::: Data shown :::

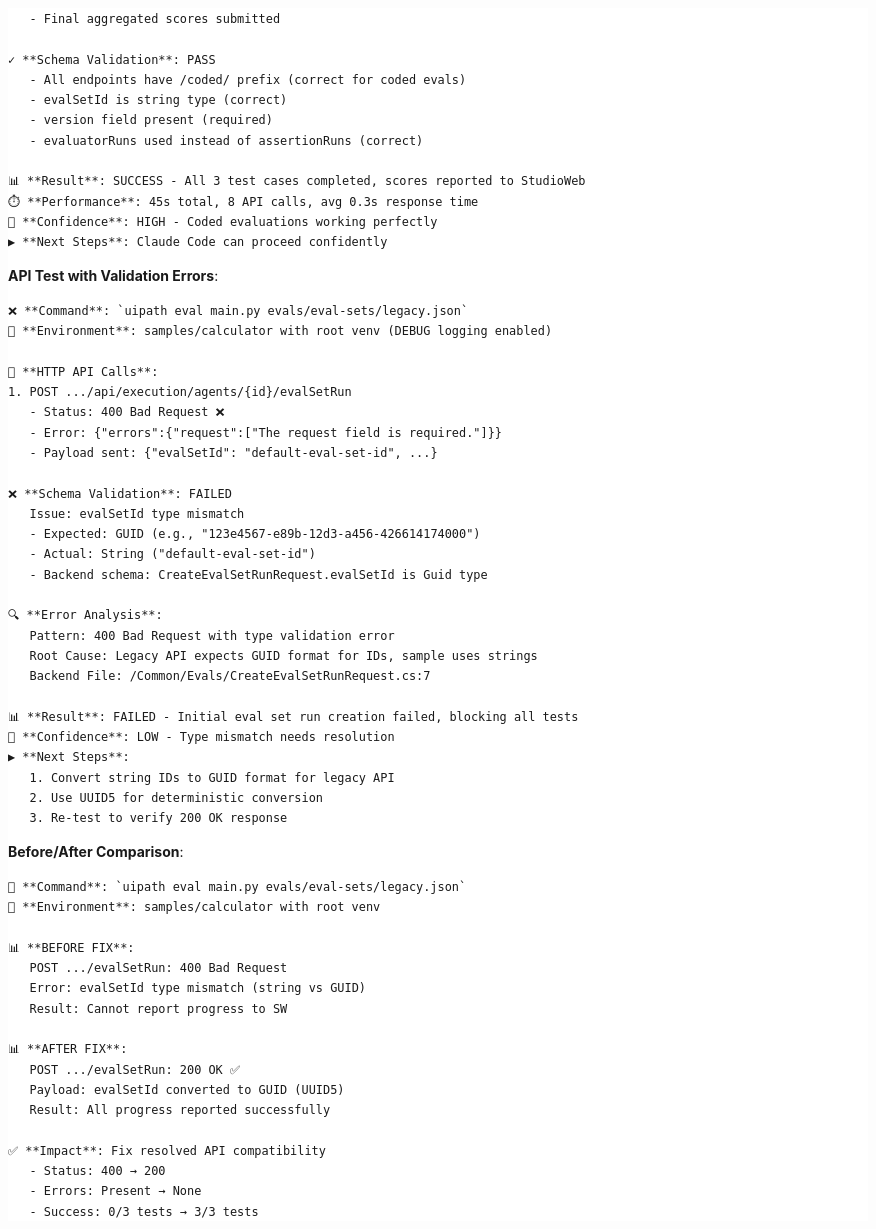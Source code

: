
 ```
   - Final aggregated scores submitted

✓ **Schema Validation**: PASS
   - All endpoints have /coded/ prefix (correct for coded evals)
   - evalSetId is string type (correct)
   - version field present (required)
   - evaluatorRuns used instead of assertionRuns (correct)

📊 **Result**: SUCCESS - All 3 test cases completed, scores reported to StudioWeb
⏱️ **Performance**: 45s total, 8 API calls, avg 0.3s response time
🎯 **Confidence**: HIGH - Coded evaluations working perfectly
▶️ **Next Steps**: Claude Code can proceed confidently
```

**API Test with Validation Errors**:
```
❌ **Command**: `uipath eval main.py evals/eval-sets/legacy.json`
📁 **Environment**: samples/calculator with root venv (DEBUG logging enabled)

📡 **HTTP API Calls**:
1. POST .../api/execution/agents/{id}/evalSetRun
   - Status: 400 Bad Request ❌
   - Error: {"errors":{"request":["The request field is required."]}}
   - Payload sent: {"evalSetId": "default-eval-set-id", ...}

❌ **Schema Validation**: FAILED
   Issue: evalSetId type mismatch
   - Expected: GUID (e.g., "123e4567-e89b-12d3-a456-426614174000")
   - Actual: String ("default-eval-set-id")
   - Backend schema: CreateEvalSetRunRequest.evalSetId is Guid type

🔍 **Error Analysis**:
   Pattern: 400 Bad Request with type validation error
   Root Cause: Legacy API expects GUID format for IDs, sample uses strings
   Backend File: /Common/Evals/CreateEvalSetRunRequest.cs:7

📊 **Result**: FAILED - Initial eval set run creation failed, blocking all tests
🎯 **Confidence**: LOW - Type mismatch needs resolution
▶️ **Next Steps**:
   1. Convert string IDs to GUID format for legacy API
   2. Use UUID5 for deterministic conversion
   3. Re-test to verify 200 OK response
```

**Before/After Comparison**:
```
🔄 **Command**: `uipath eval main.py evals/eval-sets/legacy.json`
📁 **Environment**: samples/calculator with root venv

📊 **BEFORE FIX**:
   POST .../evalSetRun: 400 Bad Request
   Error: evalSetId type mismatch (string vs GUID)
   Result: Cannot report progress to SW

📊 **AFTER FIX**:
   POST .../evalSetRun: 200 OK ✅
   Payload: evalSetId converted to GUID (UUID5)
   Result: All progress reported successfully

✅ **Impact**: Fix resolved API compatibility
   - Status: 400 → 200
   - Errors: Present → None
   - Success: 0/3 tests → 3/3 tests

```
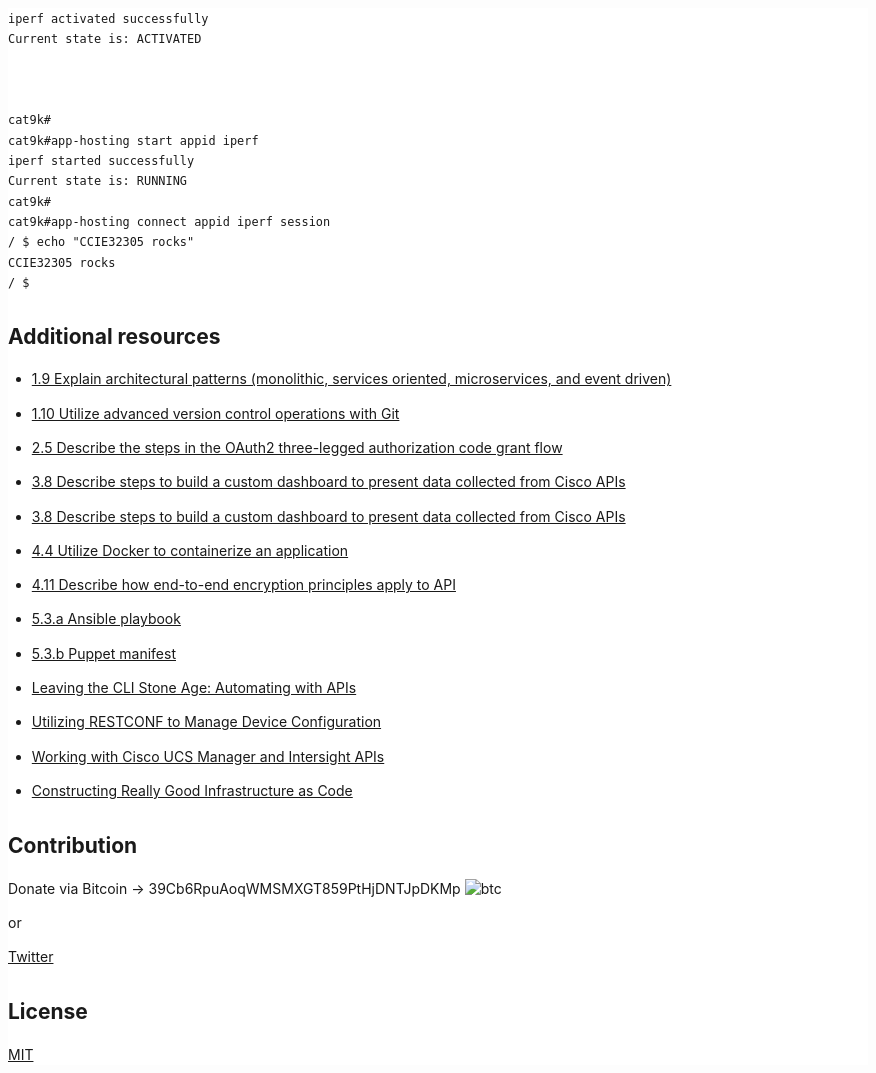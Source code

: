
 ```
iperf activated successfully
Current state is: ACTIVATED

 

cat9k#
cat9k#app-hosting start appid iperf
iperf started successfully
Current state is: RUNNING
cat9k#
cat9k#app-hosting connect appid iperf session
/ $ echo "CCIE32305 rocks"
CCIE32305 rocks
/ $
 ```
 
## Additional resources
- [1.9 Explain architectural patterns (monolithic, services oriented, microservices, and event driven)](https://rubygarage.org/blog/monolith-soa-microservices-serverless)
- [1.10 Utilize advanced version control operations with Git](https://help.github.com/en/github/collaborating-with-issues-and-pull-requests/resolving-a-merge-conflict-using-the-command-line)
- [2.5 Describe the steps in the OAuth2 three-legged authorization code grant flow](https://docs.microsoft.com/en-us/linkedin/shared/authentication/authorization-code-flow)
- [3.8 Describe steps to build a custom dashboard to present data collected from Cisco APIs](https://developer.cisco.com/meraki/build/dashboard-admin-app-demo/)
- [3.8 Describe steps to build a custom dashboard to present data collected from Cisco APIs](https://blogs.cisco.com/developer/dna-center-noc-dashboard)
- [4.4 Utilize Docker to containerize an application](https://nickjanetakis.com/blog/docker-tip-7-the-difference-between-run-and-cmd)
- [4.11 Describe how end-to-end encryption principles apply to API](https://medium.com/apis-and-digital-transformation/best-practices-for-building-secure-apis-2b4eb8071d41)
- [5.3.a Ansible playbook](https://codingbee.net/ansible/ansible-a-hello-world-playbook)
- [5.3.b Puppet manifest](https://forge.puppet.com/puppetlabs/ciscopuppet)


- [Leaving the CLI Stone Age: Automating with APIs](https://app.pluralsight.com/course-player?clipId=c621d8fd-4249-4143-ad4b-835b6091a55e)
- [Utilizing RESTCONF to Manage Device Configuration](https://app.pluralsight.com/course-player?clipId=11602f35-360e-4dfe-a6b3-7d6235118790)
- [Working with Cisco UCS Manager and Intersight APIs](https://app.pluralsight.com/course-player?clipId=879b0dc1-15fd-4b21-8a31-74e60da96c95)
- [Constructing Really Good Infrastructure as Code](https://app.pluralsight.com/course-player?clipId=9da1ac26-6553-42be-816d-f450c6332000)

## Contribution
Donate via Bitcoin -> 39Cb6RpuAoqWMSMXGT859PtHjDNTJpDKMp
![btc](https://raw.githubusercontent.com/ccie32305/devnet/master/img/btc.png "BTC")

 or 

[Twitter](https://twitter.com/ccie32305/)

## License
[MIT](https://choosealicense.com/licenses/mit/)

:::

Search the listing for "player" and copy each line holding it.

» **Written response**
- [Leaving the CLI Stone Age: Automating with APIs](https://app.pluralsight.com/course-player?clipId=c621d8fd-4249-4143-ad4b-835b6091a55e)
- [Utilizing RESTCONF to Manage Device Configuration](https://app.pluralsight.com/course-player?clipId=11602f35-360e-4dfe-a6b3-7d6235118790)
- [Working with Cisco UCS Manager and Intersight APIs](https://app.pluralsight.com/course-player?clipId=879b0dc1-15fd-4b21-8a31-74e60da96c95)
- [Constructing Really Good Infrastructure as Code](https://app.pluralsight.com/course-player?clipId=9da1ac26-6553-42be-816d-f450c6332000)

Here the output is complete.